For all the opportunities it offers, however, the sequel rights market can present pitfalls for indie producers. Chief among them is the danger of legal entanglements over the 'chain of title' to a franchise (the links between previous rights deals on the property) that can slow down or stop a producer's efforts to exploit newly acquired rights.

As Los Angeles entertainment attorney Mark Litwak warns, 'You want to be very careful that you're getting something that's exploitable, especially if you're putting up a significant amount of money for the rights.' Two major sequel rights arrangements in particular are currently under scrutiny in North American courts.

In one case, a subsidiary of the Halcyon Company - which in May announced its acquisition of the Terminator franchise rights and plans for a fourth Terminator film - has filed a complaint claiming that MGM is interfering with its right to negotiate a distribution deal for the film.

In announcing the acquisition, Halcyon (whose co-CEOs Derek Anderson and Victor Kubicek declined to be interviewed) described Terminator as 'by far the most popular and successful franchise not owned by a major studio' and 'a cornerstone of Halcyon's future business plans'.

MGM has denied the allegations and filed a cross complaint claiming that what it says is its contractual right of first negotiation for worldwide distribution rights to the film (a right the studio says was acquired through the bankruptcy proceedings of original Terminator distributor Orion Pictures) has been breached. In the other case, Columbia Pictures and the Weinstein Company are at loggerheads in a Canadian court over rights to sequel and prequel novels to the book on which director Ang Lee's surprise martial arts hit Crouching Tiger, Hidden Dragon - which grossed more than $200m worldwide in 2000 and 2001 - was based.
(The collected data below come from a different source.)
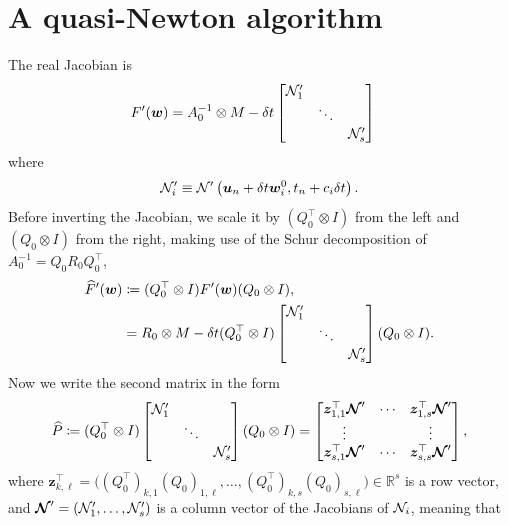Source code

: \documentclass[review]{siamart}
\begin{document}
\section{A quasi-Newton algorithm}
The real Jacobian is
\begin{align}
F'(\bm{w}) &= A_0^{-1} \otimes M - 
\delta t
\begin{bmatrix} {\cal N}'_1 \\ 
& \ddots \\ 
& & {\cal N}'_s
\end{bmatrix}
\end{align}
where
\begin{align}
{\cal N}'_i \equiv {\cal N}' \left(\bm{u}_n + \delta t \bm{w}_i^0, t_n + c_i \delta t \right).
\end{align}
Before inverting the Jacobian, we scale it by $(Q_0^\top \otimes  I)$ from the left and $(Q_0 \otimes  I)$ from the right, making use of the Schur decomposition of $A^{-1}_0 = Q_0  R_0 Q^{\top}_0$,
\begin{align}
\widehat{F}'(\bm{w}) 
&\coloneqq (Q_0^\top \otimes  I) F'(\bm{w}) (Q_0 \otimes  I), \\
&= R_0 \otimes M - \delta t (Q_0^\top \otimes  I) \begin{bmatrix} {\cal N}'_1 \\ 
& \ddots \\ 
& & {\cal N}'_s
\end{bmatrix} (Q_0 \otimes I).
\end{align}
Now we write the second matrix in the form 
\begin{align}
\widehat{P} \coloneqq (Q_0^\top \otimes  I) \begin{bmatrix} {\cal N}'_1 \\ 
& \ddots \\ 
& & {\cal N}'_s
\end{bmatrix} (Q_0 \otimes I) 
=
\begin{bmatrix}
\bm{z}^\top_{1,1} \bm{{\cal N}}' & \cdots & \bm{z}^\top_{1,s} \bm{{\cal N}}' \\
\vdots & & \vdots \\
\bm{z}^\top_{s,1} \bm{{\cal N}}' & \cdots & \bm{z}^\top_{s,s} \bm{{\cal N}}'
\end{bmatrix},
\end{align}
where $\bm{z}^\top_{k,\ell} = \Big((Q_0^\top)_{k ,1} (Q_0)_{1, \ell}, \ldots, (Q_0^\top)_{k, s} (Q_0)_{s, \ell} \Big) \in \mathbb{R}^s$ is a row vector, and $\bm{{\cal N}}' = ({\cal N}'_1, \ldots, {\cal N}'_s)$ is a column vector of the Jacobians of ${\cal N}_i$, meaning that
\end{document}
Both companies claim they have an agreement with the son of author Wang Du Lu for rights to the other four books in the so-called Crane-Iron Pentalogy, of which the Crouching Tiger novel is a part. With the case having already dragged on for more than a year, this valuable film franchise's future may only be resolved by a legal showdown as deft and deadly as those featured in the original movie.